• TASK INSTRUCTIONS:
The records below are to be reproduced exactly, with the pictures left out.

• DATA LISTING:
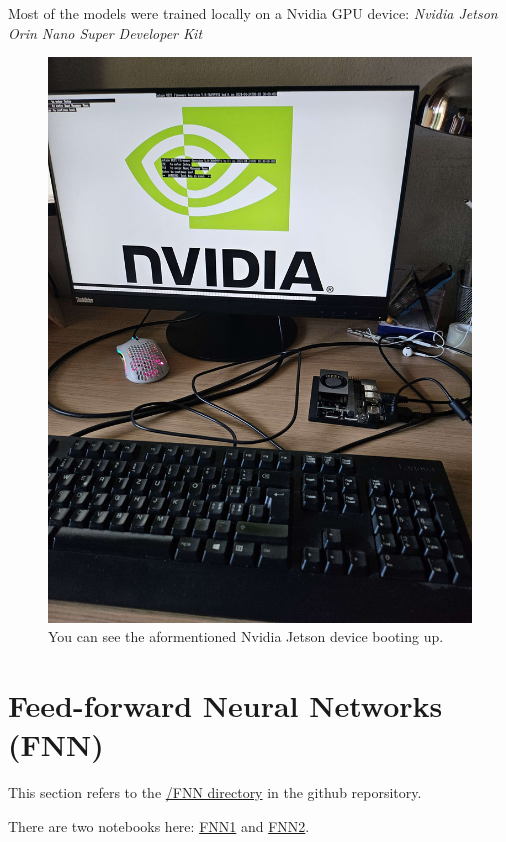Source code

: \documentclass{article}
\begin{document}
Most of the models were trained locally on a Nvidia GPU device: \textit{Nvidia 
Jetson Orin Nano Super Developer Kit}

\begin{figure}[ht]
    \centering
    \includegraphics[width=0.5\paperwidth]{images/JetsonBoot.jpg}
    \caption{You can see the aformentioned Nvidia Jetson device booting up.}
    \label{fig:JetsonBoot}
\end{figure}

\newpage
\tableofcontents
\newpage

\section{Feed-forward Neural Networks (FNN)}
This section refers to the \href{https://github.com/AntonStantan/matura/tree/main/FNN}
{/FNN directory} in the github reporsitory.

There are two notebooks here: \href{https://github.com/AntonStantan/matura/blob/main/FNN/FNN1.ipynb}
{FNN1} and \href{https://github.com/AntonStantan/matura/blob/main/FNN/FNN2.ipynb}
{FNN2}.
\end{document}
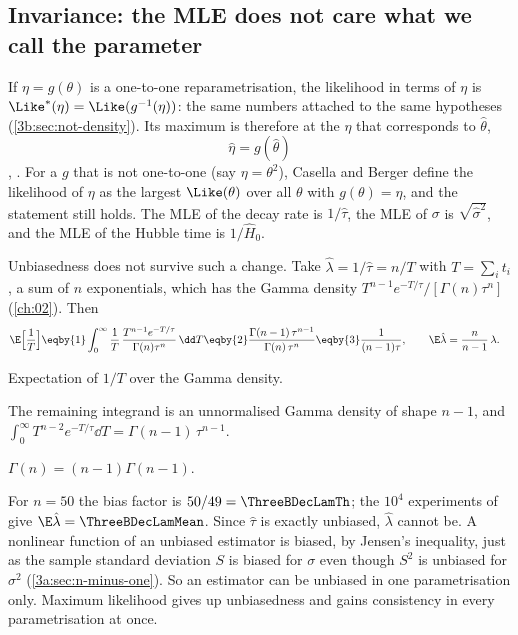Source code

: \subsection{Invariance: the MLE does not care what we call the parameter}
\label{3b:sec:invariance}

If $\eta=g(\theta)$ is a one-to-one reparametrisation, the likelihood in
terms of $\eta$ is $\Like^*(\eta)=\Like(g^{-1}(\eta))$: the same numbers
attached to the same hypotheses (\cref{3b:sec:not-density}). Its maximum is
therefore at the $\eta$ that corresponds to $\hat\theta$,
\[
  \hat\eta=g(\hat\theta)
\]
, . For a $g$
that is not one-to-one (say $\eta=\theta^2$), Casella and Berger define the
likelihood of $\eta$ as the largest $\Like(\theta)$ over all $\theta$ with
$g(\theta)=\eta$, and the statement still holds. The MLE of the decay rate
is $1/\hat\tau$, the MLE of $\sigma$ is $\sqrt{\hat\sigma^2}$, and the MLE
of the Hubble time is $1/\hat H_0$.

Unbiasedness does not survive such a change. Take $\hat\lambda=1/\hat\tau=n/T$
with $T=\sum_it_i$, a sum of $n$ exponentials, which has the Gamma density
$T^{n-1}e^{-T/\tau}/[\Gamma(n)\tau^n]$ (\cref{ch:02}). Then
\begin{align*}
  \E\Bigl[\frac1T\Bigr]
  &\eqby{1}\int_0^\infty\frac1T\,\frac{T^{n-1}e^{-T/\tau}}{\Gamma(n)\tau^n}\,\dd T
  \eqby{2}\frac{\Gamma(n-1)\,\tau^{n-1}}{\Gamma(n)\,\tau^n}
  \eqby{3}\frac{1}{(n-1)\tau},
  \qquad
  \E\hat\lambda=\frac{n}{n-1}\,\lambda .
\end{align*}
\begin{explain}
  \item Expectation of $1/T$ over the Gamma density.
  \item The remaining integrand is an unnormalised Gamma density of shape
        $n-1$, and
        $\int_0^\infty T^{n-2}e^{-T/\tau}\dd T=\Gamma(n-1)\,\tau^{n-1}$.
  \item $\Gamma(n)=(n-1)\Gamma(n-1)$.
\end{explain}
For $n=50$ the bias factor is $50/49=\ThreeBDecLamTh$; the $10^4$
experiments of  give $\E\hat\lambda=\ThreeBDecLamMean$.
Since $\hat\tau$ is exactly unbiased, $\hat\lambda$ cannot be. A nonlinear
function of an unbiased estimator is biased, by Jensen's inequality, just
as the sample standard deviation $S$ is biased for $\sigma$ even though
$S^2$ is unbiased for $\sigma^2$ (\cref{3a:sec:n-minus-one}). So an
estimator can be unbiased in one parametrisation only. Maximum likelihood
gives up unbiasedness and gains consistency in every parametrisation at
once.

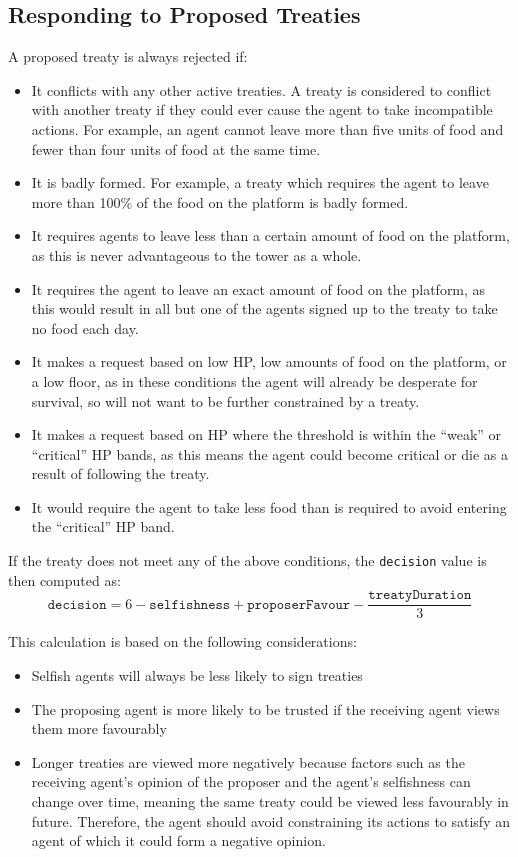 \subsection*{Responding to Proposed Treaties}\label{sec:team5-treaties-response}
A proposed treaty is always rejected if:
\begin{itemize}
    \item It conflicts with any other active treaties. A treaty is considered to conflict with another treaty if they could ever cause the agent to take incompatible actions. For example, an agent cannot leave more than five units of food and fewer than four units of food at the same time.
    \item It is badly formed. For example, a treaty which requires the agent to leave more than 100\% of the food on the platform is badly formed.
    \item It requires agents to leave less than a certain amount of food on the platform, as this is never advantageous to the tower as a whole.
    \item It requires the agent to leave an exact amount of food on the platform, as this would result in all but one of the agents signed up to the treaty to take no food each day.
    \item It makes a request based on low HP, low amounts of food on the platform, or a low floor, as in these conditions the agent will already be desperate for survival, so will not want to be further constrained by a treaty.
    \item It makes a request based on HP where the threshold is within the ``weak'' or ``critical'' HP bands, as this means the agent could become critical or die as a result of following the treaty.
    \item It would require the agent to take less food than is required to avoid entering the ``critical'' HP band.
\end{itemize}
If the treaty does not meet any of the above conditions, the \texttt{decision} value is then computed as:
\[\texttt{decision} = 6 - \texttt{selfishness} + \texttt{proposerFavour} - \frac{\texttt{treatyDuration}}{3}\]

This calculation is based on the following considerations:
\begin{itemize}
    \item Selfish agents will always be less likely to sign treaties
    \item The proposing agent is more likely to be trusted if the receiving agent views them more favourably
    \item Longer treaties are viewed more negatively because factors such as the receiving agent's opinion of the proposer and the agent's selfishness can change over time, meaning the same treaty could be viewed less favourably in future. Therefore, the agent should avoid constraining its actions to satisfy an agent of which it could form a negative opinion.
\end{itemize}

• RESULT OF THE TASK:
Source code

: \documentclass{article}
\begin{document}
Most of the models were trained locally on a Nvidia GPU device: \textit{Nvidia 
Jetson Orin Nano Super Developer Kit}

\begin{figure}[ht]
    \centering
    \includegraphics[width=0.5\paperwidth]{images/JetsonBoot.jpg}
    \caption{You can see the aformentioned Nvidia Jetson device booting up.}
    \label{fig:JetsonBoot}
\end{figure}

\newpage
\tableofcontents
\newpage

\section{Feed-forward Neural Networks (FNN)}
This section refers to the \href{https://github.com/AntonStantan/matura/tree/main/FNN}
{/FNN directory} in the github reporsitory.

There are two notebooks here: \href{https://github.com/AntonStantan/matura/blob/main/FNN/FNN1.ipynb}
{FNN1} and \href{https://github.com/AntonStantan/matura/blob/main/FNN/FNN2.ipynb}
{FNN2}.
\end{document}
Source code

: \subsection{Invariance: the MLE does not care what we call the parameter}
\label{3b:sec:invariance}

If $\eta=g(\theta)$ is a one-to-one reparametrisation, the likelihood in
terms of $\eta$ is $\Like^*(\eta)=\Like(g^{-1}(\eta))$: the same numbers
attached to the same hypotheses (\cref{3b:sec:not-density}). Its maximum is
therefore at the $\eta$ that corresponds to $\hat\theta$,
\[
  \hat\eta=g(\hat\theta)
\]
, . For a $g$
that is not one-to-one (say $\eta=\theta^2$), Casella and Berger define the
likelihood of $\eta$ as the largest $\Like(\theta)$ over all $\theta$ with
$g(\theta)=\eta$, and the statement still holds. The MLE of the decay rate
is $1/\hat\tau$, the MLE of $\sigma$ is $\sqrt{\hat\sigma^2}$, and the MLE
of the Hubble time is $1/\hat H_0$.

Unbiasedness does not survive such a change. Take $\hat\lambda=1/\hat\tau=n/T$
with $T=\sum_it_i$, a sum of $n$ exponentials, which has the Gamma density
$T^{n-1}e^{-T/\tau}/[\Gamma(n)\tau^n]$ (\cref{ch:02}). Then
\begin{align*}
  \E\Bigl[\frac1T\Bigr]
  &\eqby{1}\int_0^\infty\frac1T\,\frac{T^{n-1}e^{-T/\tau}}{\Gamma(n)\tau^n}\,\dd T
  \eqby{2}\frac{\Gamma(n-1)\,\tau^{n-1}}{\Gamma(n)\,\tau^n}
  \eqby{3}\frac{1}{(n-1)\tau},
  \qquad
  \E\hat\lambda=\frac{n}{n-1}\,\lambda .
\end{align*}
\begin{explain}
  \item Expectation of $1/T$ over the Gamma density.
  \item The remaining integrand is an unnormalised Gamma density of shape
        $n-1$, and
        $\int_0^\infty T^{n-2}e^{-T/\tau}\dd T=\Gamma(n-1)\,\tau^{n-1}$.
  \item $\Gamma(n)=(n-1)\Gamma(n-1)$.
\end{explain}
For $n=50$ the bias factor is $50/49=\ThreeBDecLamTh$; the $10^4$
experiments of  give $\E\hat\lambda=\ThreeBDecLamMean$.
Since $\hat\tau$ is exactly unbiased, $\hat\lambda$ cannot be. A nonlinear
function of an unbiased estimator is biased, by Jensen's inequality, just
as the sample standard deviation $S$ is biased for $\sigma$ even though
$S^2$ is unbiased for $\sigma^2$ (\cref{3a:sec:n-minus-one}). So an
estimator can be unbiased in one parametrisation only. Maximum likelihood
gives up unbiasedness and gains consistency in every parametrisation at
once.

 \subsection*{Responding to Proposed Treaties}\label{sec:team5-treaties-response}
A proposed treaty is always rejected if:
\begin{itemize}
    \item It conflicts with any other active treaties. A treaty is considered to conflict with another treaty if they could ever cause the agent to take incompatible actions. For example, an agent cannot leave more than five units of food and fewer than four units of food at the same time.
    \item It is badly formed. For example, a treaty which requires the agent to leave more than 100\% of the food on the platform is badly formed.
    \item It requires agents to leave less than a certain amount of food on the platform, as this is never advantageous to the tower as a whole.
    \item It requires the agent to leave an exact amount of food on the platform, as this would result in all but one of the agents signed up to the treaty to take no food each day.
    \item It makes a request based on low HP, low amounts of food on the platform, or a low floor, as in these conditions the agent will already be desperate for survival, so will not want to be further constrained by a treaty.
    \item It makes a request based on HP where the threshold is within the ``weak'' or ``critical'' HP bands, as this means the agent could become critical or die as a result of following the treaty.
    \item It would require the agent to take less food than is required to avoid entering the ``critical'' HP band.
\end{itemize}
If the treaty does not meet any of the above conditions, the \texttt{decision} value is then computed as:
\[\texttt{decision} = 6 - \texttt{selfishness} + \texttt{proposerFavour} - \frac{\texttt{treatyDuration}}{3}\]

This calculation is based on the following considerations:
\begin{itemize}
    \item Selfish agents will always be less likely to sign treaties
    \item The proposing agent is more likely to be trusted if the receiving agent views them more favourably
    \item Longer treaties are viewed more negatively because factors such as the receiving agent's opinion of the proposer and the agent's selfishness can change over time, meaning the same treaty could be viewed less favourably in future. Therefore, the agent should avoid constraining its actions to satisfy an agent of which it could form a negative opinion.
\end{itemize}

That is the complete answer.